My GF caught me fapping, and liked it!
Mine can't be done.
Fapthew O'Donnell?
Matthew O'Fapell?
Fap O'Donnell
Matthew O'Fap
Doc O'Fappell
This is why we can't have nice things.
Cowafapa dude
Did I fap that?
Eat my faps
Long Fap Dong
Yeah, yours turned out really good. Has a great ring to it!
Fapthew O'Donnell?
Matthew O'Fapell?
Fap O'Donnell
I knew you would get hurt feelings if I didn't do yours. So I was going to add it to the list (even though you weren't logged in). But I couldn't find a satisfactory way to do it.
(I'm just making fun of you about the hurt feelings ps)
I probably wasn't in at the time.
I really hope no one faps this topic as offensive.
I really hope no one faps this topic as offensive.
How could anyone fap this topic as offensive? If they do fap them!
Fappuccino.
thanks for sharing.blackhawk tactical pants.
— Spambot
"I could have done worse!" exultantly cried the murderer Lebret, sentenced at Rouen to hard labor for life. — Félix Fénéon
Fap8 has a new band, Fap of the Gecko, in addition to his main project, Fapis and the Hiltons.
This is why we can't have nice things.
Too good. But isn't it Australian for Fap?
Also, I just had a great week fapping at the gap music festival Fapfest.
*nudge*
This is why we can't have nice things.
fap fap fap fap fap fap fap fap fap fap
“if you want to be a bird,” you said once, “with colorful plumage and buoyant trills, you must also be ready for hollow bones."
Confapulations, Fudgefapel!
This is why we can't have nice things.
Oh fapping 'ell. Not this fap again.
I lawl'd at the last part of your post as I recognized it from the opening of the Nickelodeon cartoon "The Wild Thornberries" 

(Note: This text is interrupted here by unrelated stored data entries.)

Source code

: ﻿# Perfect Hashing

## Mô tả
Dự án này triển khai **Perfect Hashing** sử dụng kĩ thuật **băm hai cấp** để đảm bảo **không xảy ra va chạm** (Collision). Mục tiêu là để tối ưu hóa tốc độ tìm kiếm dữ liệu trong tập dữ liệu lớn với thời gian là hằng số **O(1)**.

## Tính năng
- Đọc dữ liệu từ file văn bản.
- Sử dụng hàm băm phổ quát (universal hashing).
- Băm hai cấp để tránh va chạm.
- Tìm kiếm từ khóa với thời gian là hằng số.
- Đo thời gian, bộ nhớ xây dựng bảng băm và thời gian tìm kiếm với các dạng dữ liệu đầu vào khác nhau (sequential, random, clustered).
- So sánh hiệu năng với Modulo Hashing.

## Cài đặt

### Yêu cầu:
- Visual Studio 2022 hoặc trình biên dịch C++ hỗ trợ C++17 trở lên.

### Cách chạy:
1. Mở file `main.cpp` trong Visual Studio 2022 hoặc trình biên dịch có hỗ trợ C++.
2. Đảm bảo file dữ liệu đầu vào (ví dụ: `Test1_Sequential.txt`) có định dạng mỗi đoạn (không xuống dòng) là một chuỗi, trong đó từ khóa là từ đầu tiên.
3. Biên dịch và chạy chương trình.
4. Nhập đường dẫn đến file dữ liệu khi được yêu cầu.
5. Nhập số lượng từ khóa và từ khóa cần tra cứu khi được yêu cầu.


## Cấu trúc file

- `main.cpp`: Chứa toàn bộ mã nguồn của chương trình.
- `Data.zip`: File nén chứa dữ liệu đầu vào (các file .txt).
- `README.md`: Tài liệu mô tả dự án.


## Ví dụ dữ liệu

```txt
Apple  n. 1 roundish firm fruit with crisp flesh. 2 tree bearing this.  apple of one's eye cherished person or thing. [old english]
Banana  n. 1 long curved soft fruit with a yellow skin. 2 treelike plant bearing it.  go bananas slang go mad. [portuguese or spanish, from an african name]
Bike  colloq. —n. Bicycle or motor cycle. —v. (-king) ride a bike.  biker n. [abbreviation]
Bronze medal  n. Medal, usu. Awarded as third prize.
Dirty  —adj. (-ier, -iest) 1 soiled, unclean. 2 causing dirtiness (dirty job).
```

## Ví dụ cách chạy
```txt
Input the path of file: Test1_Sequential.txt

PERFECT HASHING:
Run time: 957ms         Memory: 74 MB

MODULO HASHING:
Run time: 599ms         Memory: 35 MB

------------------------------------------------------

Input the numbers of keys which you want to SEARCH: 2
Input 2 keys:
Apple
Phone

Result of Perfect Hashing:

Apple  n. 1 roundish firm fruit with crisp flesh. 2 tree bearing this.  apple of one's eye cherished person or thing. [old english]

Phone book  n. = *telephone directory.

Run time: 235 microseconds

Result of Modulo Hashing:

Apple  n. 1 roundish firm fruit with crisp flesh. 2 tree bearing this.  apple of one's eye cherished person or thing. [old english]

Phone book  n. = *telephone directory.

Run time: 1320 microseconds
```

That was highly observant of you.
I've got a little black book with my poems in.
Got a bag with a toothbrush and a comb in.
When I'm a good dog, they sometimes throw me a bone in.
I got elastic bands keepin my shoes on.
Got those swollen hand blues.
Got thirteen channels of shit on the T.V. to choose from.
I've got electric light.
And I've got second sight.
And amazing powers of observation.
And that is how I know
When I try to get through
On the telephone to you
There'll be nobody home.
I've got the obligatory Hendrix perm.
And the inevitable pinhole burns
All down the front of my favorite satin shirt.
I've got nicotine stains on my fingers.
I've got a silver spoon on a chain.
I've got a grand piano to prop up my mortal remains.
I've got wild staring eyes.
And I've got a strong urge to fly.
But I got nowhere to fly to.
Ooooh, Babe when I pick up the phone
"Surprise, surprise, surprise..."
There's still nobody home.
I've got a pair of Gohills boots
and I got fading roots.
This thread is sacred to the Cult.
This is why we can't have nice things.
This fucking thread.
fap'd
I almost didn't click on this thread because I wasn't sure what fapping was. Seriously, who calls it fapping?
And now, five years later, everyone calls it fapping.
"I'm glad I live in the GPS era. In a different century, I would've set off to visit the other side of the village and wandered off into the mountains and been eaten by a carnivorous plant. Or discovered the Americas."
-LaJessica
Curses, fapped again!
This is why we can't have nice things.
I'm pretty ashamed I've never fapped in this thread before.
Sad fap. Sad fap. Sfap. Sfap.
Fap and nap?
As your attorney, my advise to you is to start drinking heavily(er).-Tuffy

“The man of knowledge must be able not only to love his enemies but also to hate his friends.”
― Friedrich Nietzsche



wickerfap my long lost nymphomaniac sister!